--- Data shown ---
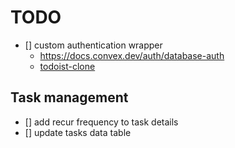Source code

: # TODO

- [] custom authentication wrapper
  - <https://docs.convex.dev/auth/database-auth>
  - [todoist-clone](https://github.com/kulkarniankita/todoist-clone-todovex/blob/main/convex/authAdapter.ts)

## Task management

- [] add recur frequency to task details
- [] update tasks data table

--- Aim of the task ---
Reproduce the data above line for line, excluding every picture.

--- Your response ---
Source code

: # TODO

- [] custom authentication wrapper
  - <https://docs.convex.dev/auth/database-auth>
  - [todoist-clone](https://github.com/kulkarniankita/todoist-clone-todovex/blob/main/convex/authAdapter.ts)

## Task management

- [] add recur frequency to task details
- [] update tasks data table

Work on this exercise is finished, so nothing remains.